Member of the Tamil Nadu Legislative Assembly
- Incumbent
- Assumed office May 2026
- Chief Minister: C. Joseph Vijay
- Preceded by: K. Ganapathy
- Constituency: Maduravoyal

Personal details
- Party: Tamilaga Vettri Kazhagam
- Spouse: D. Pooja Harani ​(m. 2024)​
- Parent: R. Panneer Selvam (father);
- Relatives: Vinoj P. Selvam (brother)
- Education: Comparative & International Dispute Resolution in 2019 at Queen Mary University of London (L.L.M) Dr B.R. Ambedkar Law University, Chennai (B.A, L.L.B (Hons.))
- Occupation: Owner, Rohini SilverScreens and Theater, Koyambedu

= P. Rhevanth Charan =

Indian politician (born 1996)

P. Rhevanth Charan (born 1996) is an Indian politician from Tamil Nadu. He is a member of the Tamil Nadu Legislative Assembly from Maduravoyal Assembly constituency in Chennai district representing Tamilaga Vettri Kazhagam.

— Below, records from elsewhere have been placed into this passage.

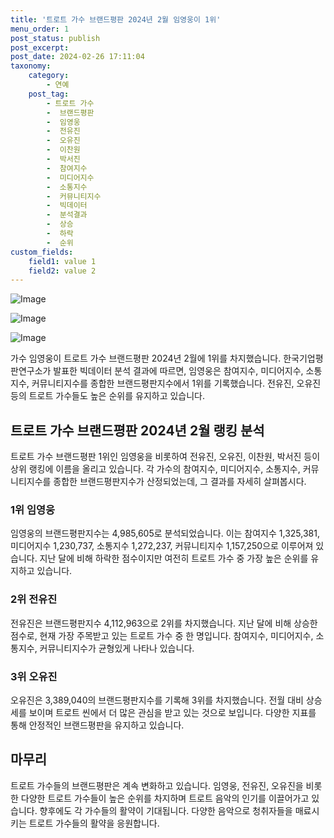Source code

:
 ```yaml
---
title: '트로트 가수 브랜드평판 2024년 2월 임영웅이 1위'
menu_order: 1
post_status: publish
post_excerpt: 
post_date: 2024-02-26 17:11:04
taxonomy:
    category:
        - 연예
    post_tag:
        - 트로트 가수
        -  브랜드평판
        -  임영웅
        -  전유진
        -  오유진
        -  이찬원
        -  박서진
        -  참여지수
        -  미디어지수
        -  소통지수
        -  커뮤니티지수
        -  빅데이터
        -  분석결과
        -  상승
        -  하락
        -  순위
custom_fields:
    field1: value 1
    field2: value 2
---
```


![Image](https://ssl.pstatic.net/mimgnews/image/144/2024/02/25/0000945362_001_20240225111801295.png?type=w540)

![Image](https://mimgnews.pstatic.net/image/144/2024/02/25/0000945362_002_20240225111801347.png?type=w540)

![Image](https://ssl.pstatic.net/mimgnews/image/144/2024/02/25/0000945362_003_20240225111801393.png?type=w540)

가수 임영웅이 트로트 가수 브랜드평판 2024년 2월에 1위를 차지했습니다. 한국기업평판연구소가 발표한 빅데이터 분석 결과에 따르면, 임영웅은 참여지수, 미디어지수, 소통지수, 커뮤니티지수를 종합한 브랜드평판지수에서 1위를 기록했습니다. 전유진, 오유진 등의 트로트 가수들도 높은 순위를 유지하고 있습니다.
## 트로트 가수 브랜드평판 2024년 2월 랭킹 분석
트로트 가수 브랜드평판 1위인 임영웅을 비롯하여 전유진, 오유진, 이찬원, 박서진 등이 상위 랭킹에 이름을 올리고 있습니다. 각 가수의 참여지수, 미디어지수, 소통지수, 커뮤니티지수를 종합한 브랜드평판지수가 산정되었는데, 그 결과를 자세히 살펴봅시다.
### 1위 임영웅
임영웅의 브랜드평판지수는 4,985,605로 분석되었습니다. 이는 참여지수 1,325,381, 미디어지수 1,230,737, 소통지수 1,272,237, 커뮤니티지수 1,157,250으로 이루어져 있습니다. 지난 달에 비해 하락한 점수이지만 여전히 트로트 가수 중 가장 높은 순위를 유지하고 있습니다.
### 2위 전유진
전유진은 브랜드평판지수 4,112,963으로 2위를 차지했습니다. 지난 달에 비해 상승한 점수로, 현재 가장 주목받고 있는 트로트 가수 중 한 명입니다. 참여지수, 미디어지수, 소통지수, 커뮤니티지수가 균형있게 나타나 있습니다.
### 3위 오유진
오유진은 3,389,040의 브랜드평판지수를 기록해 3위를 차지했습니다. 전월 대비 상승세를 보이며 트로트 씬에서 더 많은 관심을 받고 있는 것으로 보입니다. 다양한 지표를 통해 안정적인 브랜드평판을 유지하고 있습니다.
## 마무리
트로트 가수들의 브랜드평판은 계속 변화하고 있습니다. 임영웅, 전유진, 오유진을 비롯한 다양한 트로트 가수들이 높은 순위를 차지하며 트로트 음악의 인기를 이끌어가고 있습니다. 향후에도 각 가수들의 활약이 기대됩니다. 다양한 음악으로 청취자들을 매료시키는 트로트 가수들의 활약을 응원합니다.
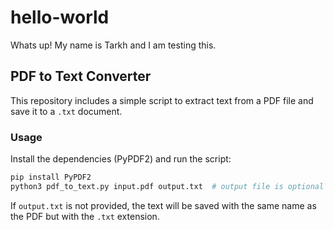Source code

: # hello-world

Whats up! My name is Tarkh and I am testing this.

## PDF to Text Converter

This repository includes a simple script to extract text from a PDF file and
save it to a `.txt` document.

### Usage

Install the dependencies (PyPDF2) and run the script:

```bash
pip install PyPDF2
python3 pdf_to_text.py input.pdf output.txt  # output file is optional
```

If `output.txt` is not provided, the text will be saved with the same name as the
PDF but with the `.txt` extension.
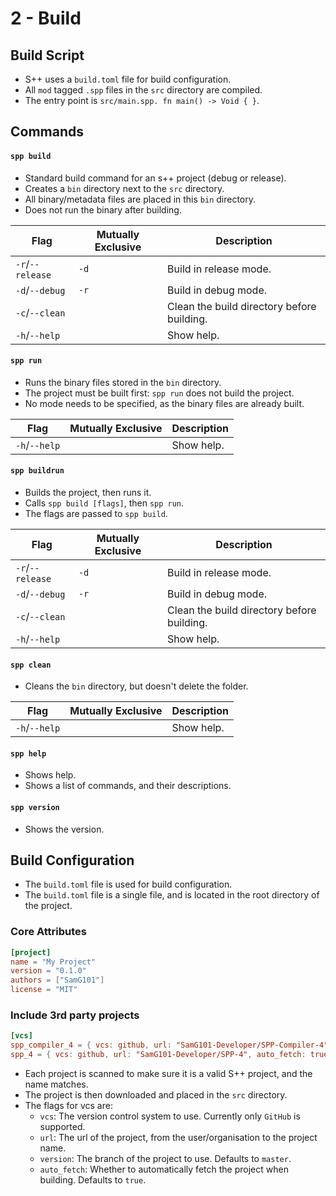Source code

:# 2 - Build

## Build Script
- S++ uses a `build.toml` file for build configuration.
- All `mod` tagged `.spp` files in the `src` directory are compiled.
- The entry point is `src/main.spp. fn main() -> Void { }`.

## Commands
#### `spp build`
- Standard build command for an s++ project (debug or release).
- Creates a `bin` directory next to the `src` directory.
- All binary/metadata files are placed in this `bin` directory.
- Does not run the binary after building.

| Flag             | Mutually Exclusive | Description                                |
|------------------|--------------------|--------------------------------------------|
| `-r`/`--release` | `-d`               | Build in release mode.                     |
| `-d`/`--debug`   | `-r`               | Build in debug mode.                       |
| `-c`/`--clean`   |                    | Clean the build directory before building. |
| `-h`/`--help`    |                    | Show help.                                 |


#### `spp run`
- Runs the binary files stored in the `bin` directory.
- The project must be built first: `spp run` does not build the project.
- No mode needs to be specified, as the binary files are already built.

| Flag          | Mutually Exclusive | Description |
|---------------|--------------------|-------------|
| `-h`/`--help` |                    | Show help.  |

#### `spp buildrun`
- Builds the project, then runs it.
- Calls `spp build [flags]`, then `spp run`.
- The flags are passed to `spp build`.

| Flag             | Mutually Exclusive | Description                                |
|------------------|--------------------|--------------------------------------------|
| `-r`/`--release` | `-d`               | Build in release mode.                     |
| `-d`/`--debug`   | `-r`               | Build in debug mode.                       |
| `-c`/`--clean`   |                    | Clean the build directory before building. |
| `-h`/`--help`    |                    | Show help.                                 |

#### `spp clean`
- Cleans the `bin` directory, but doesn't delete the folder.

| Flag          | Mutually Exclusive | Description |
|---------------|--------------------|-------------|
| `-h`/`--help` |                    | Show help.  |

#### `spp help`
- Shows help.
- Shows a list of commands, and their descriptions.

#### `spp version`
- Shows the version.

## Build Configuration
- The `build.toml` file is used for build configuration.
- The `build.toml` file is a single file, and is located in the root directory of the project.

### Core Attributes
```toml
[project]
name = "My Project"
version = "0.1.0"
authors = ["SamG101"]
license = "MIT"
```

### Include 3rd party projects
```toml
[vcs]
spp_compiler_4 = { vcs: github, url: "SamG101-Developer/SPP-Compiler-4", auto_fetch: true }
spp_4 = { vcs: github, url: "SamG101-Developer/SPP-4", auto_fetch: true }
```
- Each project is scanned to make sure it is a valid S++ project, and the name matches.
- The project is then downloaded and placed in the `src` directory.
- The flags for vcs are:
    - `vcs`: The version control system to use. Currently only `GitHub` is supported.
    - `url`: The url of the project, from the user/organisation to the project name.
    - `version`: The branch of the project to use. Defaults to `master`.
    - `auto_fetch`: Whether to automatically fetch the project when building. Defaults to `true`.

== Early life and education ==
Charan is from Chennai. He is the youngest son of R. Panneer Selvam and has an elder brother Vinoj P. Selvam, who is associated with Bharatiya Janata Party of Tamil Nadu. He is married to Pooja Harani in 2024, with prominent people including Rajinikanth, union minister Hardeep Singh Puri attending his wedding. He is the owner of Rohini SilverScreens Cinema Theatre at Koyambedu. He also runs a professional consultancy service. He completed his Bachelor of Arts & Bachelor of Law (honours) in 2018 at Dr B.R. Ambedkar Law University, Chennai. Later, he did his LLM in Comparative & International Dispute Resolution in 2019 at Queen Mary University of London, United Kingdom. He declared assets worth Rs.22 crore in his affidavit to the Election Commission of India.

== Political career ==
Charan became an MLA for the first time winning the 2026 Tamil Nadu Legislative Assembly election rom Maduravoyal Assembly constituency representing Tamilaga Vettri Kazhagam. He polled 1,41,725 votes and defeated his nearest rival, K. Ganapathy of the Dravida Munnetra Kazhagam, by a margin of 61,509 votes.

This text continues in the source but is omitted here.